There is a dose related mean decrease in hemoglobin in patients taking bosentan for more than 12 weeks. About 3% of patients reported serious anemia requiring withdrawal and/or transfusion. There was evidence in some, but not all, of these patients of blood loss that would account for such a drop in hb/hct. The one case of bone marrow biopsy[2] reported as normal is reassuring. Reticulocyte count[3] and erythropoietin levels were not measure. The sponsorís explanation that this is all the result of hemodilution seems unlikely.


There is no indication that there is irreversible harm done to patients who develop anemia when taking bosentan. Thus far, it appears that by stopping bosentan when patients show an unacceptable drop in hemoglobin/hematocrit results in patients returning to baseline levels. The protocols routinely excluded patients with hemoglobin and/or hematocrit <30% below normal limits.


Other adverse events

Adverse events that were reported by at least 8 bosentan patients and reported by at least 1% more in the bosentan group compared to placebo include flushing, edema, headache, pruritus, angina, palpitations, and dry mouth.Although there was no evidence that bosentan is associated with hypotension, the protocols routinely exclude patients with systolic blood pressure < 85 mmHg.

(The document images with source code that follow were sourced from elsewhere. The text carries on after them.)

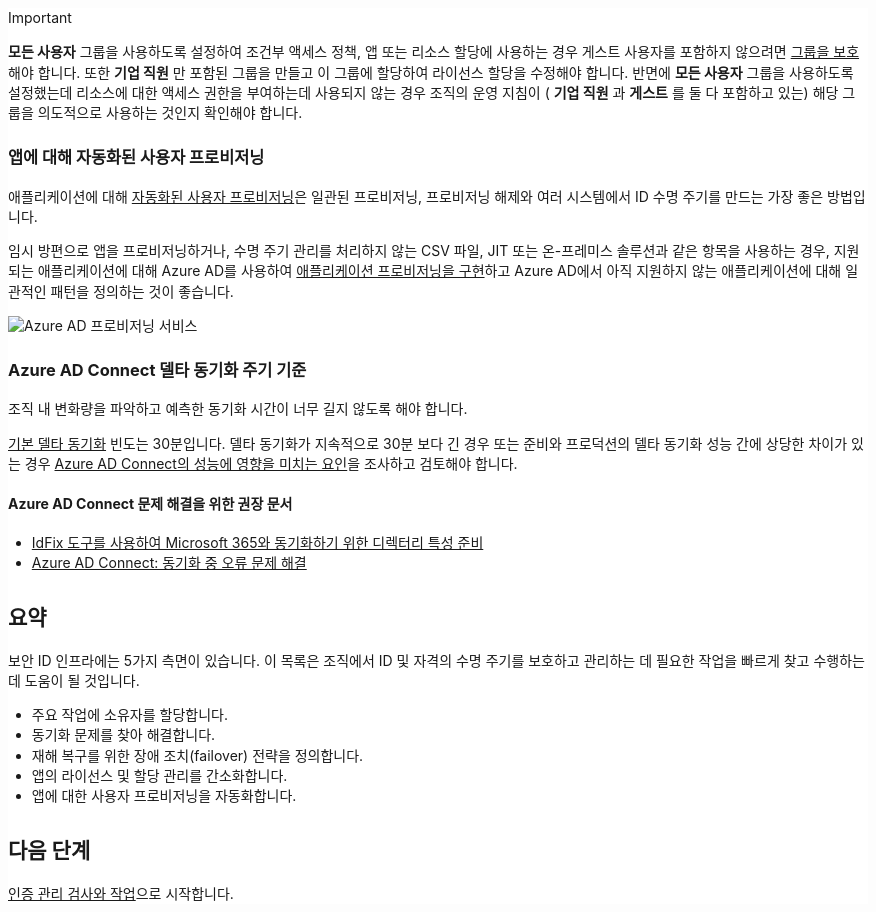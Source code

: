 > [!IMPORTANT]
> **모든 사용자** 그룹을 사용하도록 설정하여 조건부 액세스 정책, 앱 또는 리소스 할당에 사용하는 경우 게스트 사용자를 포함하지 않으려면 [그룹을 보호](../external-identities/use-dynamic-groups.md)해야 합니다. 또한 **기업 직원** 만 포함된 그룹을 만들고 이 그룹에 할당하여 라이선스 할당을 수정해야 합니다. 반면에 **모든 사용자** 그룹을 사용하도록 설정했는데 리소스에 대한 액세스 권한을 부여하는데 사용되지 않는 경우 조직의 운영 지침이 ( **기업 직원** 과 **게스트** 를 둘 다 포함하고 있는) 해당 그룹을 의도적으로 사용하는 것인지 확인해야 합니다.

### <a name="automated-user-provisioning-to-apps"></a>앱에 대해 자동화된 사용자 프로비저닝

애플리케이션에 대해 [자동화된 사용자 프로비저닝](../app-provisioning/user-provisioning.md)은 일관된 프로비저닝, 프로비저닝 해제와 여러 시스템에서 ID 수명 주기를 만드는 가장 좋은 방법입니다.

임시 방편으로 앱을 프로비저닝하거나, 수명 주기 관리를 처리하지 않는 CSV 파일, JIT 또는 온-프레미스 솔루션과 같은 항목을 사용하는 경우, 지원되는 애플리케이션에 대해 Azure AD를 사용하여 [애플리케이션 프로비저닝을 구현](../app-provisioning/user-provisioning.md#how-do-i-set-up-automatic-provisioning-to-an-application)하고 Azure AD에서 아직 지원하지 않는 애플리케이션에 대해 일관적인 패턴을 정의하는 것이 좋습니다.

![Azure AD 프로비저닝 서비스](./media/active-directory-ops-guide/active-directory-ops-img3.png)

### <a name="azure-ad-connect-delta-sync-cycle-baseline"></a>Azure AD Connect 델타 동기화 주기 기준

조직 내 변화량을 파악하고 예측한 동기화 시간이 너무 길지 않도록 해야 합니다.

[기본 델타 동기화](../hybrid/how-to-connect-sync-feature-scheduler.md) 빈도는 30분입니다. 델타 동기화가 지속적으로 30분 보다 긴 경우 또는 준비와 프로덕션의 델타 동기화 성능 간에 상당한 차이가 있는 경우 [Azure AD Connect의 성능에 영향을 미치는 요인](../hybrid/plan-connect-performance-factors.md)을 조사하고 검토해야 합니다.

#### <a name="azure-ad-connect-troubleshooting-recommended-reading"></a>Azure AD Connect 문제 해결을 위한 권장 문서

- [IdFix 도구를 사용하여 Microsoft 365와 동기화하기 위한 디렉터리 특성 준비](/office365/enterprise/prepare-directory-attributes-for-synch-with-idfix)
- [Azure AD Connect: 동기화 중 오류 문제 해결](../hybrid/tshoot-connect-sync-errors.md)

## <a name="summary"></a>요약

보안 ID 인프라에는 5가지 측면이 있습니다. 이 목록은 조직에서 ID 및 자격의 수명 주기를 보호하고 관리하는 데 필요한 작업을 빠르게 찾고 수행하는 데 도움이 될 것입니다.

- 주요 작업에 소유자를 할당합니다.
- 동기화 문제를 찾아 해결합니다.
- 재해 복구를 위한 장애 조치(failover) 전략을 정의합니다.
- 앱의 라이선스 및 할당 관리를 간소화합니다.
- 앱에 대한 사용자 프로비저닝을 자동화합니다.

## <a name="next-steps"></a>다음 단계

[인증 관리 검사와 작업](active-directory-ops-guide-auth.md)으로 시작합니다.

Although there was one report of torsades de pointes, there is no indication that bosentan affects the electrical activity in the heart.


Other drug interactions

Bosentan can be expected to decrease the concentrations (and may be the effect) of CYP3A4 and CYP2C9 substrates.


Other drugs that the sponsor prohibited study patients from taking include glibenclamide, encainide, flecainide, disopyramide, propafenone, moricizine, pinacidil, minoxidil and oral positive inotropic agents other than digitalis.

Patients receiving warfarin and bosentan must be monitored for decreases in prothrombin time. There are no safety data supporting the concomitant use of bosentan and prostacyclin therapy.


Bosentan should be approved for improving walking distance in patients with WHO functional class III or IV, who are not responding adequately to conventional therapy, and are not taking Flolan. Because of the toxic effects on the liver and the serious drug-drug interactions, it is recommended that a patient registry witheducation for physicians who treat patients with PAH be implemented prior to the marketing of bosentan.


[1] patient†† 110 10037 in study AC 052 352 (see summary of efficacy) and 20060 0084 in study RO15464

[2] patient 18202/9032

[3] sponsor reports that in the ongoing ENABLE trials, mean reticulocyte count decreased by 6.4 x109/l in the 285 patients with baseline and on treatment measurements, and the 26 patients with markedly decreased hemoglobin also had a decrease in mean reticulocyte count (fax dated 6-26-01).